Remember WENN (along with Brooklyn Bridge) might be the two best "forgotten" series ever. I know there are rights issues, etc, but I can't believe they couldn't find an audience on some streaming service. The great trivia about Remember WENN is it was created and written by Rupert Holmes, Mr. "Pina Colada Song", which, no doubt Ken played several times in his radio career.
Oh, and Rupert Holmes wrote the only Top 40 hit about cannibalism, "Timothy" by the Buoys.
@benson: It took me a long time before I rewatched seasons 5-7 of The West Wing. I wouldn't say it was bad, just that it had become no better than every other hour-long drama on TV. It had lost what had made it special. For the most part, everyone was just angry all of the time, which is the easiest thing to write.

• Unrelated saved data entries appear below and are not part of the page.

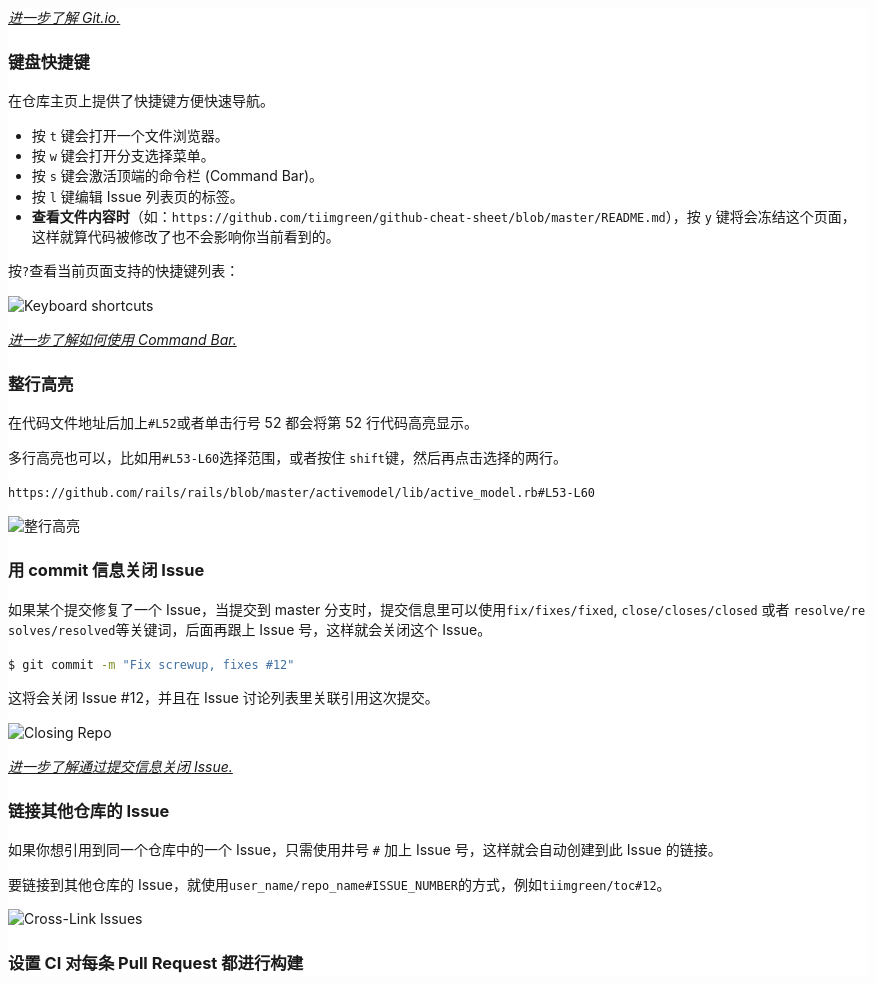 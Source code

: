 [_进一步了解 Git.io._](https://github.com/blog/985-git-io-github-url-shortener)

### 键盘快捷键

在仓库主页上提供了快捷键方便快速导航。

- 按 `t` 键会打开一个文件浏览器。
- 按 `w` 键会打开分支选择菜单。
- 按 `s` 键会激活顶端的命令栏 (Command Bar)。
- 按 `l` 键编辑 Issue 列表页的标签。
- **查看文件内容时**（如：`https://github.com/tiimgreen/github-cheat-sheet/blob/master/README.md`），按 `y` 键将会冻结这个页面，这样就算代码被修改了也不会影响你当前看到的。

按`?`查看当前页面支持的快捷键列表：

![Keyboard shortcuts](http://i.imgur.com/y5ZfNEm.png)

[_进一步了解如何使用 Command Bar._](https://help.github.com/articles/using-the-command-bar)

### 整行高亮

在代码文件地址后加上`#L52`或者单击行号 52 都会将第 52 行代码高亮显示。

多行高亮也可以，比如用`#L53-L60`选择范围，或者按住 `shift`键，然后再点击选择的两行。

```
https://github.com/rails/rails/blob/master/activemodel/lib/active_model.rb#L53-L60
```

![整行高亮](http://i.imgur.com/8AhjrCz.png)

### 用 commit 信息关闭 Issue

如果某个提交修复了一个 Issue，当提交到 master 分支时，提交信息里可以使用`fix/fixes/fixed`, `close/closes/closed` 或者 `resolve/resolves/resolved`等关键词，后面再跟上 Issue 号，这样就会关闭这个 Issue。

```bash
$ git commit -m "Fix screwup, fixes #12"
```

这将会关闭 Issue #12，并且在 Issue 讨论列表里关联引用这次提交。

![Closing Repo](http://i.imgur.com/Uh1gZdx.png)

[_进一步了解通过提交信息关闭 Issue._](https://help.github.com/articles/closing-issues-via-commit-messages)

### 链接其他仓库的 Issue

如果你想引用到同一个仓库中的一个 Issue，只需使用井号 `#` 加上 Issue 号，这样就会自动创建到此 Issue 的链接。

要链接到其他仓库的 Issue，就使用`user_name/repo_name#ISSUE_NUMBER`的方式，例如`tiimgreen/toc#12`。

![Cross-Link Issues](https://camo.githubusercontent.com/447e39ab8d96b553cadc8d31799100190df230a8/68747470733a2f2f6769746875622d696d616765732e73332e616d617a6f6e6177732e636f6d2f626c6f672f323031312f736563726574732f7265666572656e6365732e706e67)

### 设置 CI 对每条 Pull Request 都进行构建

The campaign storyline was pretty good, but it divided the cast and took too much of the action out of the White House, which was where the show lived. And yes, what they did to Toby was a travesty - Richard Schiff hated what they did there as well and fought against it, but to his credit he continued to give a great performance. I guess I'll also add that the promotion of C.J. to Chief of Staff seemed very out-of-left-field.

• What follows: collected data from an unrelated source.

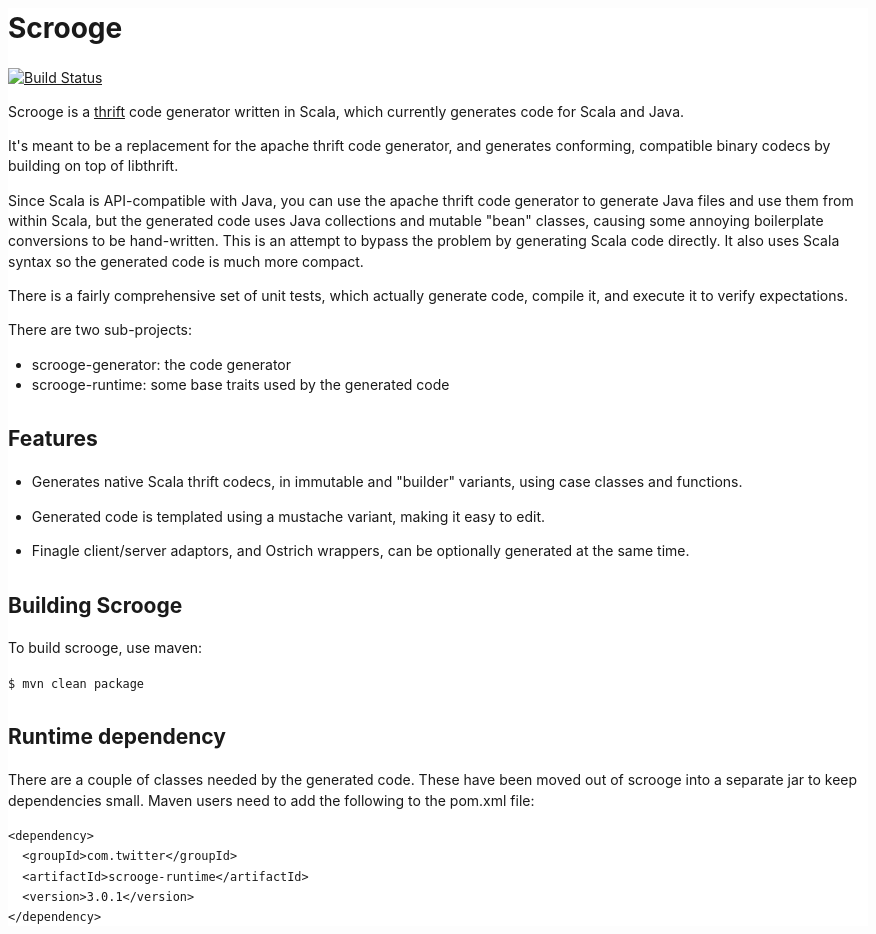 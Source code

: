 # Scrooge 
[![Build Status](https://secure.travis-ci.org/twitter/scrooge.png)](http://travis-ci.org/twitter/scrooge)

Scrooge is a [thrift](http://thrift.apache.org/) code generator written in
Scala, which currently generates code for Scala and Java.

It's meant to be a replacement for the apache thrift code generator, and
generates conforming, compatible binary codecs by building on top of
libthrift.

Since Scala is API-compatible with Java, you can use the apache thrift code
generator to generate Java files and use them from within Scala, but the
generated code uses Java collections and mutable "bean" classes, causing some
annoying boilerplate conversions to be hand-written. This is an attempt to
bypass the problem by generating Scala code directly. It also uses Scala
syntax so the generated code is much more compact.

There is a fairly comprehensive set of unit tests, which actually generate
code, compile it, and execute it to verify expectations.

There are two sub-projects:

- scrooge-generator: the code generator
- scrooge-runtime: some base traits used by the generated code


## Features

- Generates native Scala thrift codecs, in immutable and "builder" variants,
  using case classes and functions.

- Generated code is templated using a mustache variant, making it easy to
  edit.

- Finagle client/server adaptors, and Ostrich wrappers, can be optionally
  generated at the same time.


## Building Scrooge

To build scrooge, use maven:

    $ mvn clean package

## Runtime dependency

There are a couple of classes needed by the generated code. These have been
moved out of scrooge into a separate jar to keep dependencies small.
Maven users need to add the following to the pom.xml file:

    <dependency>
      <groupId>com.twitter</groupId>
      <artifactId>scrooge-runtime</artifactId>
      <version>3.0.1</version>
    </dependency>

I suppose my question for next Friday would be about whether you've had the chance to watch Foundation yet, and what you think about it? The original Isaac Asimov stories, written in the 1940s, were long considered un-filmable, and it's taken this long for anyone to put in the effort and budget required, the writers filling in major gaps in the timeline and deviating wildly from the books for the sake of human interest plotlines.
Hey, were the reports of Max Wright's misery and hatred during the production of ALF accurate or exaggerated?
@71dude you're speaking my language with mentions of WKRP and The Bernie Mac Show but I don't know if The Bob Newhart Show could be considered underrated. It was apart of that iconic 1970s CBS Saturday night line up and many sitcoms since have taken from it.
Aaron Sorkin says in his "MasterClass" that he knew he was leaving the show and intentionally wrote a cliffhanger so that the new regime wasn't left with a totally blank canvas, and the transition would be easier for them.
Hi Ken,
Here’s my Friday Question:
What causes you, if ever, to give up or put aside a script or story idea that you originally thought was good?
Best,
Bob Waldman
@mike schlesinger
It is worth noting that because of The Marshall Chronicles on ABC, there was an NBC sitcom that changed its name in order to avoid confusion: The Seinfeld Chronicles.
While I enjoyed The Marshall Chronicles, it is so obscure that it doesn't even have a Wikipedia page. This is in spite of following Growing Pains, Head of the Class, and Doogie Howser on Wednesday nights.